### [Task to carry out]
Every line that contains "surface" must be located and copied from the data.

________

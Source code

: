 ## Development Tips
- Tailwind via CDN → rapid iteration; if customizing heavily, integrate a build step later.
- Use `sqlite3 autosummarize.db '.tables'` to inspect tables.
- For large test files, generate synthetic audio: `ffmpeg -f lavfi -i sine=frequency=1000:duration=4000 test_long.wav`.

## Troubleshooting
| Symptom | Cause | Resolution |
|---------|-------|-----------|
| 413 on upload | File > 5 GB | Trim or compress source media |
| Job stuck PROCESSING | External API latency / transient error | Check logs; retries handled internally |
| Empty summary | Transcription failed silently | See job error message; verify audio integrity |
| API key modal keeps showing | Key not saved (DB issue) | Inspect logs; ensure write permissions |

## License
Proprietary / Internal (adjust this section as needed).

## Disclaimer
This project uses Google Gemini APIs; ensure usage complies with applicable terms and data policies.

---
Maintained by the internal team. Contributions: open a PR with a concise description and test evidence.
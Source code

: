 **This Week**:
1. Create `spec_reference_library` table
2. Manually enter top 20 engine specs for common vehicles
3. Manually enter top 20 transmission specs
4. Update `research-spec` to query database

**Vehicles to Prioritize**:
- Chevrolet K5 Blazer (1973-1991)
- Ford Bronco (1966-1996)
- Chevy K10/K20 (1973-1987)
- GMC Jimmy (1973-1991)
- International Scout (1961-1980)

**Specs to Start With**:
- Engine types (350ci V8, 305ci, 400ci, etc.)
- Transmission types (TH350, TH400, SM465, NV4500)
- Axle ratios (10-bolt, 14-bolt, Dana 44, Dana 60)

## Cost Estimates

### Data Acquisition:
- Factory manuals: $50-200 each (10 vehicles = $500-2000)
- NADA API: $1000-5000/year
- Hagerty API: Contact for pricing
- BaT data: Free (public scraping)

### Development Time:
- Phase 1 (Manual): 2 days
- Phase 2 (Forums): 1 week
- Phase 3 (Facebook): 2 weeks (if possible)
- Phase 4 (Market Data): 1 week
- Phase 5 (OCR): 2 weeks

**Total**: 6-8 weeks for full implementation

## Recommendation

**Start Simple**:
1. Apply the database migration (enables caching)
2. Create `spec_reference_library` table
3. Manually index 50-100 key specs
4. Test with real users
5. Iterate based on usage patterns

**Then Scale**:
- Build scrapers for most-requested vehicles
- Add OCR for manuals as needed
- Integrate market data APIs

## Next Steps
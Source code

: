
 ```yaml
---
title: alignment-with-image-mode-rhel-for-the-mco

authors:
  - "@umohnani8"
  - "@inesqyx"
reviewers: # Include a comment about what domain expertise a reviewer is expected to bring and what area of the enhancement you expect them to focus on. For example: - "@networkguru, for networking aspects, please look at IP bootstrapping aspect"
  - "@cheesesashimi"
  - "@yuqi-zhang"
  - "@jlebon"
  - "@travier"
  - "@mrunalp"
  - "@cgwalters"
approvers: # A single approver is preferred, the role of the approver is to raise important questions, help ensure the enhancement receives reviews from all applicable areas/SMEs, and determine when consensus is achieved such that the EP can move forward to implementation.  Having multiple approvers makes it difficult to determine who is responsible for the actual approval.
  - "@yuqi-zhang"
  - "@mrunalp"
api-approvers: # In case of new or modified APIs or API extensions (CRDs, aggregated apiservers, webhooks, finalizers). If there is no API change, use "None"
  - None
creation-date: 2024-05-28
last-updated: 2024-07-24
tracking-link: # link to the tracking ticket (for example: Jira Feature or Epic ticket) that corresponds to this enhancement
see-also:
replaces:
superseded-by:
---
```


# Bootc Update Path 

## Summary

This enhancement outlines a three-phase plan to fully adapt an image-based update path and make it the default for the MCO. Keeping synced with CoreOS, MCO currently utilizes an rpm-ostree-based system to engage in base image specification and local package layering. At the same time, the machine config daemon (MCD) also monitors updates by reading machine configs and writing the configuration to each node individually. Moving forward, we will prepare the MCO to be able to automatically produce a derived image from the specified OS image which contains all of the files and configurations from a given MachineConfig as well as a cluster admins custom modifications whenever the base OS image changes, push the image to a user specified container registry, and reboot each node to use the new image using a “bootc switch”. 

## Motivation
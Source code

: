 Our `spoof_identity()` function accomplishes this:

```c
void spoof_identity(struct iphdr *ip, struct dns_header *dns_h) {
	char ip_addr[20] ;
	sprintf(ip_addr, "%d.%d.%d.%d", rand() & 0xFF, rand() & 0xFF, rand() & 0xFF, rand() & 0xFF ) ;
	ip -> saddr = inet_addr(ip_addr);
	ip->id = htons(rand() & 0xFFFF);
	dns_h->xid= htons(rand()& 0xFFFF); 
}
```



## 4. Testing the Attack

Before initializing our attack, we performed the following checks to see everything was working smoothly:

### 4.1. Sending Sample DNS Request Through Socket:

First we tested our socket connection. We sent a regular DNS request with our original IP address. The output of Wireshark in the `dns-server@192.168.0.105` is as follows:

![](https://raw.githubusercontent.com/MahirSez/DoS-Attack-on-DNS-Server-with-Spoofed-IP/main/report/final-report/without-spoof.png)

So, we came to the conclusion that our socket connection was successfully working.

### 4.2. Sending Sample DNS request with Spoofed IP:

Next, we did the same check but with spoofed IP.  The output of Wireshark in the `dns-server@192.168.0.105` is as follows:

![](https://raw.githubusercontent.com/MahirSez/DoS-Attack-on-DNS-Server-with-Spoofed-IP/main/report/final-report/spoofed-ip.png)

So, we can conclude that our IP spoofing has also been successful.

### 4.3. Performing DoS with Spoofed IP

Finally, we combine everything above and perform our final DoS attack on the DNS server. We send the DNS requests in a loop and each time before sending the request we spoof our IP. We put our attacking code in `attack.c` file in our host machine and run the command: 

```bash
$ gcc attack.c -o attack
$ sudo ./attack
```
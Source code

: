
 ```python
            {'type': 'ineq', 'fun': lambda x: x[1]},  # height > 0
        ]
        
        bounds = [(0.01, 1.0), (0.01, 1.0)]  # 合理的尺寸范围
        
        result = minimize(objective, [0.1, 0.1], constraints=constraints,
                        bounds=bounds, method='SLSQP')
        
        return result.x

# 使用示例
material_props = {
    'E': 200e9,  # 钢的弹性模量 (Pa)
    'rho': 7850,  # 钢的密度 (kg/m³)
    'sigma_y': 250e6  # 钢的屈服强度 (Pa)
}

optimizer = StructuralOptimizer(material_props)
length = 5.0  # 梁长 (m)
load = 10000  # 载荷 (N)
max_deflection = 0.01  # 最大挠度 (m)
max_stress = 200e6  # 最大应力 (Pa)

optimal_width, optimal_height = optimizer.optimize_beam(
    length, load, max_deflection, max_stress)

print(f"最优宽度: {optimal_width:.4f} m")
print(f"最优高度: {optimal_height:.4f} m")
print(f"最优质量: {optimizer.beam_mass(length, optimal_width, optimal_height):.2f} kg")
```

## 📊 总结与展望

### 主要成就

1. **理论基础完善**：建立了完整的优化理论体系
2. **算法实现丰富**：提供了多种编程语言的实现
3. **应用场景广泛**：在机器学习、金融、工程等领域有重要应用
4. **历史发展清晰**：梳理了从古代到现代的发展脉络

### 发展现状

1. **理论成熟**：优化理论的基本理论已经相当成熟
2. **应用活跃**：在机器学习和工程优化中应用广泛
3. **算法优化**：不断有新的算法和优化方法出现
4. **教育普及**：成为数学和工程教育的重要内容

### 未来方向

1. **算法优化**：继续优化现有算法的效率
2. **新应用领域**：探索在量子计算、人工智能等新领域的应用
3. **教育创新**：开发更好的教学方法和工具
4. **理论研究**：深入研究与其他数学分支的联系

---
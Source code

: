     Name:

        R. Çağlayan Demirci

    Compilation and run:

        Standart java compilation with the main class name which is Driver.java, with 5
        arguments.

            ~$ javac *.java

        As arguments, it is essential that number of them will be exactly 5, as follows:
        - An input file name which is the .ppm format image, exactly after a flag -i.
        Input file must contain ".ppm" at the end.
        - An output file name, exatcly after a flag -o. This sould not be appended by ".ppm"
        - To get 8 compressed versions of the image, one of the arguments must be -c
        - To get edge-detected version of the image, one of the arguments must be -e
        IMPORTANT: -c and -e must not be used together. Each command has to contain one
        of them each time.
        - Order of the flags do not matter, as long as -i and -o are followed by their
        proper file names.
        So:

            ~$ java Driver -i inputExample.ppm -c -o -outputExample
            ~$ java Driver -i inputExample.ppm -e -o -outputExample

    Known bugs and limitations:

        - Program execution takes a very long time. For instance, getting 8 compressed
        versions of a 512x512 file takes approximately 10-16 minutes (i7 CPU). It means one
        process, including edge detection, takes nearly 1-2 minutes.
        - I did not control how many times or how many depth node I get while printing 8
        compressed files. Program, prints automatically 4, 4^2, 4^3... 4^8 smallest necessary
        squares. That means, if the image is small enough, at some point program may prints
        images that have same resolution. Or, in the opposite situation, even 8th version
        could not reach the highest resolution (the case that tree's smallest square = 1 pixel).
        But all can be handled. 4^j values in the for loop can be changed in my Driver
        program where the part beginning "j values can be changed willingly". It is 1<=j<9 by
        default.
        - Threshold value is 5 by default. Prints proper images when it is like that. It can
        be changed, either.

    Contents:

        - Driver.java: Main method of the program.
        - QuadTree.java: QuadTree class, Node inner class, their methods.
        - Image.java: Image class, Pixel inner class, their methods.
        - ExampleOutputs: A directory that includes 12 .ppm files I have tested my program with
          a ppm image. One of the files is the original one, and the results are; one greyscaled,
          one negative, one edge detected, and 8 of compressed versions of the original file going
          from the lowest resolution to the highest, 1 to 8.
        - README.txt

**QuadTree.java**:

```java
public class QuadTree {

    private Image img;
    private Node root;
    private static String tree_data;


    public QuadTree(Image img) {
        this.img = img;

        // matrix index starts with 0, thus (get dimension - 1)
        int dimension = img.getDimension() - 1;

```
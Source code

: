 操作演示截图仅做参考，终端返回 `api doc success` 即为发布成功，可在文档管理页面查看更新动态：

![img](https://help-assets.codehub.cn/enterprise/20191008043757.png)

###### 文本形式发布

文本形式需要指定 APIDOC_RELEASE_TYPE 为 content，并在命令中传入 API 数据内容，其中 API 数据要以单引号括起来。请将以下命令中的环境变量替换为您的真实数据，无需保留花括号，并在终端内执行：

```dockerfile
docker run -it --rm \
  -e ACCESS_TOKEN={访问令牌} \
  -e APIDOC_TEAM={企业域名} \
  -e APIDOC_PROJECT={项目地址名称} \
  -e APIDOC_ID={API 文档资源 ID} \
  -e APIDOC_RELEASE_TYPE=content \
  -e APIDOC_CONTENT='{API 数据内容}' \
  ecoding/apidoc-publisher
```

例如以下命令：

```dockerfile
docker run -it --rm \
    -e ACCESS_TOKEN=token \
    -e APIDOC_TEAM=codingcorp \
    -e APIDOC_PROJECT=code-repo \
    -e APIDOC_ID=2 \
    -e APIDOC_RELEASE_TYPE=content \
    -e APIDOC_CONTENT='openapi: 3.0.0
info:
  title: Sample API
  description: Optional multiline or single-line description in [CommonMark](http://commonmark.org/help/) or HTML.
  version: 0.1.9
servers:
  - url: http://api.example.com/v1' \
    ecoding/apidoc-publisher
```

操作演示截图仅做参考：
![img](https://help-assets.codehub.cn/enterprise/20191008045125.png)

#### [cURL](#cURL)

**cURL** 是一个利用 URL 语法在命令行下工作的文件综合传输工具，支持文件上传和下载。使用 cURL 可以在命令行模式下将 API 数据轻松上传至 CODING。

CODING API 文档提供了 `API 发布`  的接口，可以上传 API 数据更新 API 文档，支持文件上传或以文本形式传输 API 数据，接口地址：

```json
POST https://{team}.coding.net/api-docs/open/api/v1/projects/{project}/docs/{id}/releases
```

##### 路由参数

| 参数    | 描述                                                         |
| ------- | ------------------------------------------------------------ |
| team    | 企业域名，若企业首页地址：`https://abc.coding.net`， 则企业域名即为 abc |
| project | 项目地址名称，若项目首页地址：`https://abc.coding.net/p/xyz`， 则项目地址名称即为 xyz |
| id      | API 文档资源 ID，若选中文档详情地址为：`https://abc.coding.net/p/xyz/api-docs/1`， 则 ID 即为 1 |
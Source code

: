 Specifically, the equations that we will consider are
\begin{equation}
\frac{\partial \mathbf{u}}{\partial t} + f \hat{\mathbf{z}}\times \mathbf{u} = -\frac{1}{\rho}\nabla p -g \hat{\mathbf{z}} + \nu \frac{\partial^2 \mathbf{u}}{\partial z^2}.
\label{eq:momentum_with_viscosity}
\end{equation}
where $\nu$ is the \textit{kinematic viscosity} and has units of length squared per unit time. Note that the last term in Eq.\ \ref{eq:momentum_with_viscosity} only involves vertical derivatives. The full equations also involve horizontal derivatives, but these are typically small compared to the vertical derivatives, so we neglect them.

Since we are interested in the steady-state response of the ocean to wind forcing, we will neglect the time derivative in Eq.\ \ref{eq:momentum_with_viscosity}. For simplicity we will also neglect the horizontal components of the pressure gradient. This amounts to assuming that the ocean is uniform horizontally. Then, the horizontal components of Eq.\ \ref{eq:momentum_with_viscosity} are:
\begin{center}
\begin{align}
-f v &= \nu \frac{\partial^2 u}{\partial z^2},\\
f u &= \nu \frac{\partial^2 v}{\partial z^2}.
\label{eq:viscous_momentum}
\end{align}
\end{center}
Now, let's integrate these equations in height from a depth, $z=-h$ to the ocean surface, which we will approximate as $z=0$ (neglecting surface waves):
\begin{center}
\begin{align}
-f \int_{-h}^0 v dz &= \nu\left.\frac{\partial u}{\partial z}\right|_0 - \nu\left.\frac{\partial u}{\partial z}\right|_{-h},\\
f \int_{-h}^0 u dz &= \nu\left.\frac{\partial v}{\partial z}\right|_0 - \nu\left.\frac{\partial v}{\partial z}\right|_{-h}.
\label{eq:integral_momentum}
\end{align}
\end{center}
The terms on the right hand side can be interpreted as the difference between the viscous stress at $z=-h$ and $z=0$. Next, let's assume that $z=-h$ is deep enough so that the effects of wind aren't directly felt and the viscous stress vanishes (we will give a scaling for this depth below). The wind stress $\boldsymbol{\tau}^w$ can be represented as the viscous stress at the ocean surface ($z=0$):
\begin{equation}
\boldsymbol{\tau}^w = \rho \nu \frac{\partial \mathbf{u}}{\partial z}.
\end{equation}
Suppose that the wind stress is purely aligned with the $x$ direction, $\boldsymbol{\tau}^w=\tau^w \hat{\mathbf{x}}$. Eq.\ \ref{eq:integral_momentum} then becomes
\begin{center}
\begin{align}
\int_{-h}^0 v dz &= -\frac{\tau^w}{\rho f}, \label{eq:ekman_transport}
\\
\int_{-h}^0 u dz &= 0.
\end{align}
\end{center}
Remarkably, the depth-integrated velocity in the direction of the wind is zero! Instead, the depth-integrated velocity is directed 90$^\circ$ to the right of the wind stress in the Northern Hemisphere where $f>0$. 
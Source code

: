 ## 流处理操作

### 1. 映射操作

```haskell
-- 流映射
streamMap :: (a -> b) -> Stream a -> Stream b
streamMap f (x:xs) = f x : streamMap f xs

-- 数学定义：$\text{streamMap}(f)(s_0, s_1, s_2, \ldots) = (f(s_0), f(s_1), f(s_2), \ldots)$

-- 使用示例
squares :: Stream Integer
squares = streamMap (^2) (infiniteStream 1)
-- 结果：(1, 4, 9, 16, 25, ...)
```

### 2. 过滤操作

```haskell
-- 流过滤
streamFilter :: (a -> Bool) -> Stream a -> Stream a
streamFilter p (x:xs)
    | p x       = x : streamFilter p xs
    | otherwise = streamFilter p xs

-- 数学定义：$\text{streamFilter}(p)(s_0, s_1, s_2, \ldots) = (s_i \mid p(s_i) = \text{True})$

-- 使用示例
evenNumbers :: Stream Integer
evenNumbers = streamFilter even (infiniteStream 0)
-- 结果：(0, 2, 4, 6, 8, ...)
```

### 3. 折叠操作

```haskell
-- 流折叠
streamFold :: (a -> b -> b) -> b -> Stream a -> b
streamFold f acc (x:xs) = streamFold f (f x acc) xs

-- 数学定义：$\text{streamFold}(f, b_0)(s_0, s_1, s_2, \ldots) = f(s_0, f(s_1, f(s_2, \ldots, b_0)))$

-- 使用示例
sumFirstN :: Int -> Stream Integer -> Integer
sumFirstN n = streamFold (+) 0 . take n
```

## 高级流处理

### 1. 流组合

________

### [Answer section]
Now, let's integrate these equations in height from a depth, $z=-h$ to the ocean surface, which we will approximate as $z=0$ (neglecting surface waves):
The terms on the right hand side can be interpreted as the difference between the viscous stress at $z=-h$ and $z=0$. Next, let's assume that $z=-h$ is deep enough so that the effects of wind aren't directly felt and the viscous stress vanishes (we will give a scaling for this depth below). The wind stress $\boldsymbol{\tau}^w$ can be represented as the viscous stress at the ocean surface ($z=0$):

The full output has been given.